We have two AKS clusters for different environments. Both use a Nginx server as a custom ingress. By that I mean that it acts like an ingress, but it is just a normal Nginx deployment behind a service. There are several good reasons for that setup, the main one being that ingress did not exist in AKS when we started.
The services are defined like this:
apiVersion: v1
kind: Service
metadata:
name: <our name>
namespace: <our namespace>
spec:
ports:
- port: 443
targetPort: 443
selector:
app: <our app>
loadBalancerIP: <our ip>
type: LoadBalancer
externalTrafficPolicy: Local
We have configured Nginx with the real ip module like this:
real_ip_header X-Original-Forwarded-For;
set_real_ip_from 10.0.0.0/8; # or whatever ip is correct
One environment uses the old basic networking, networkPlugin=kubenet.
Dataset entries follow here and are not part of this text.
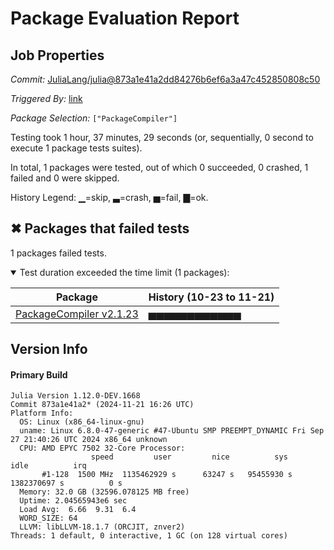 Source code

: # Package Evaluation Report

## Job Properties

*Commit:* [JuliaLang/julia@873a1e41a2dd84276b6ef6a3a47c452850808c50](https://github.com/JuliaLang/julia/commit/873a1e41a2dd84276b6ef6a3a47c452850808c50)

*Triggered By:* [link](https://github.com/JuliaLang/julia/commit/873a1e41a2dd84276b6ef6a3a47c452850808c50#commitcomment-149365380)

*Package Selection:* `["PackageCompiler"]`

Testing took 1 hour, 37 minutes, 29 seconds (or, sequentially, 0 second to execute 1 package tests suites).

In total, 1 packages were tested, out of which 0 succeeded, 0 crashed, 1 failed and 0 were skipped.


History Legend: ▁=skip, ▃=crash, ▅=fail, ▇=ok.

## ✖ Packages that failed tests

1 packages failed tests.

<details open><summary>Test duration exceeded the time limit (1 packages):</summary>
<p>


| Package | History (10-23 to 11-21) |
| ------- | ------- |
| [PackageCompiler v2.1.23](https://s3.amazonaws.com/julialang-reports/nanosoldier/pkgeval/by_hash/873a1e4/PackageCompiler.primary.log) | <span class="history">▅▅▅▅▅▅▅▅▅▅▅▅</span> |

</p>
</details>


## Version Info

#### Primary Build

```
Julia Version 1.12.0-DEV.1668
Commit 873a1e41a2* (2024-11-21 16:26 UTC)
Platform Info:
  OS: Linux (x86_64-linux-gnu)
  uname: Linux 6.8.0-47-generic #47-Ubuntu SMP PREEMPT_DYNAMIC Fri Sep 27 21:40:26 UTC 2024 x86_64 unknown
  CPU: AMD EPYC 7502 32-Core Processor: 
                  speed         user         nice          sys         idle          irq
       #1-128  1500 MHz  1135462929 s      63247 s   95455930 s  1382370697 s          0 s
  Memory: 32.0 GB (32596.078125 MB free)
  Uptime: 2.04565943e6 sec
  Load Avg:  6.66  9.31  6.4
  WORD_SIZE: 64
  LLVM: libLLVM-18.1.7 (ORCJIT, znver2)
Threads: 1 default, 0 interactive, 1 GC (on 128 virtual cores)

```
<!-- Generated on 2024-11-22T05:32:31.945 -->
There Nginx logs the real client IP addresses in the log and can use them for access controls. The other uses advanced networking, networkPlugin=azure. There Nginx logs the IP address of one of the nodes, which is useless. Both the X-Original-Forwarded-For and the standard X-Forwarded-For headers are empty and of course the source IP is from the node, not from the client.
Is there a way around this? If at all possible we would like to avoid defining a "real" ingress as our own Nginx server contains custom configuration that would be hard to duplicate in such a setup, plus it is not clear that a standard ingress would help either?
Microsoft should have fixed this by now for real ingresses. However, apparently the fix doesn't cover our case where Nginx runs as a pod behind a service with advanced networking. We were told to use the workaround posted by denniszielke in https://github.com/Azure/AKS/issues/607 where the iptables for all nodes are updated regularly. Quite dirty in my view, but it works.
We still have the service defined as above with "externalTrafficPolicy: Local" and we have installed the ConfigMap and DaemonSet from the link. I changed the script to reduce logging a bit and moved both to another namespace.